Durch die Airline-Insolvenzen erlangte der Chargeback jedoch schlagartig eine andere Wahrnehmung und wurde im Internet mitunter sogar als eine Art in der Kreditkarte inkludierte Insolvenzversicherung gepriesen, wenn nur eine Flugleistung und keine Pauschalreise gebucht worden war. In vielen Fällen vorgenommene Erstattungen scheinen diesen Eindruck noch verstärkt zu haben, da somit ein Verlust aus der Insolvenz vermieden schien.
Hieran zeigt sich aber auch, welche Eigendynamik sich entwickeln kann, wenn Darstellungen auf eine einseitige Sichtweise fokussiert sind. Die Theorie von der „Insolvenzversicherung“ krankt schon daran, dass es danach einen Beteiligten geben müsste, der – für welche Gegenleistung? – das Ausfallrisiko aus Chargebacks auf sich nimmt. Bei Schuldnern wie einer Fluggesellschaft undenkbar, da durch die Geschäftstätigkeit bedingt in der Krise des Unternehmens innerhalb eher überschaubarer Zeit ein immenses Forderungsvolumen aus noch nicht abgeflogenen Tickets aufgebaut wird.

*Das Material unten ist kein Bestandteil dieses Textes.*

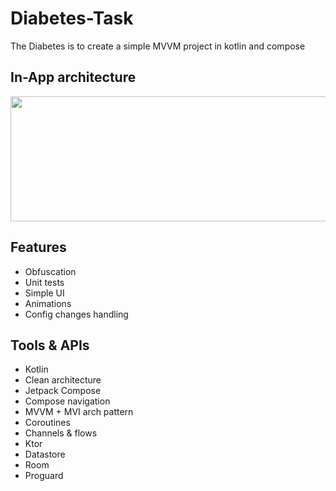 # Diabetes-Task
The Diabetes is to create a simple MVVM project in kotlin and compose


## In-App architecture
<p>
  <img src="img/arch.png" height="200" width="900">
</p>


## Features
- Obfuscation
- Unit tests
- Simple UI
- Animations
- Config changes handling

## Tools & APIs
- Kotlin
- Clean architecture
- Jetpack Compose
- Compose navigation 
- MVVM + MVI arch pattern
- Coroutines
- Channels & flows
- Ktor
- Datastore
- Room
- Proguard
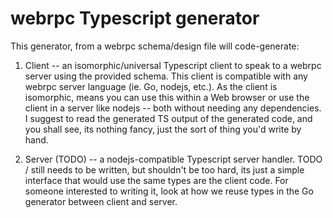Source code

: webrpc Typescript generator
===========================

This generator, from a webrpc schema/design file will code-generate:

1. Client -- an isomorphic/universal Typescript client to speak to a webrpc server using the
provided schema. This client is compatible with any webrpc server language (ie. Go, nodejs, etc.).
As the client is isomorphic, means you can use this within a Web browser or use the client in a 
server like nodejs -- both without needing any dependencies. I suggest to read the generated TS
output of the generated code, and you shall see, its nothing fancy, just the sort of thing you'd
write by hand.

2. Server (TODO) -- a nodejs-compatible Typescript server handler. TODO / still needs to be written,
but shouldn't be too hard, its just a simple interface that would use the same types are the client
code. For someone interested to writing it, look at how we reuse types in the Go generator between
client and server.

Noch wesentlich gravierender erscheint aber der Umstand, dass bei solchen Sachverhalten schnell Einzelheiten auf der Strecke bleiben können, die rechtlich bedeutsam sind. Das betrifft bei diesem Szenario den Umstand, dass der Grundsatz „Leistung nicht erbracht gleich Geld zurück“ in der Insolvenz nun einmal nicht gilt, siehe §§ 103, 105 InsO. Daran ändern auch gegenteilige Regelungen in Kreditkarten-AGB nichts. Der Chargeback stellt eine ausnahmsweise Lösungsmöglichkeit von dem im Rahmen des Zahlungsprozesses unter Verwendung der Kreditkarte abgegebenen abstrakten Schuldversprechens gegenüber der Zahlungsempfängerin dar, hat aber keine Auswirkungen auf einen Zahlungsanspruch aus der vertraglichen Beziehung zwischen dieser und dem Kunden. Nach Berichten auf einschlägigen Reiseseiten im Internet wurde jedenfalls bei Air Berlin bereits mit der Abarbeitung der Liste offener Posten begonnen. Die Urlaubspleite wird im Insolvenzrecht also noch länger präsent bleiben.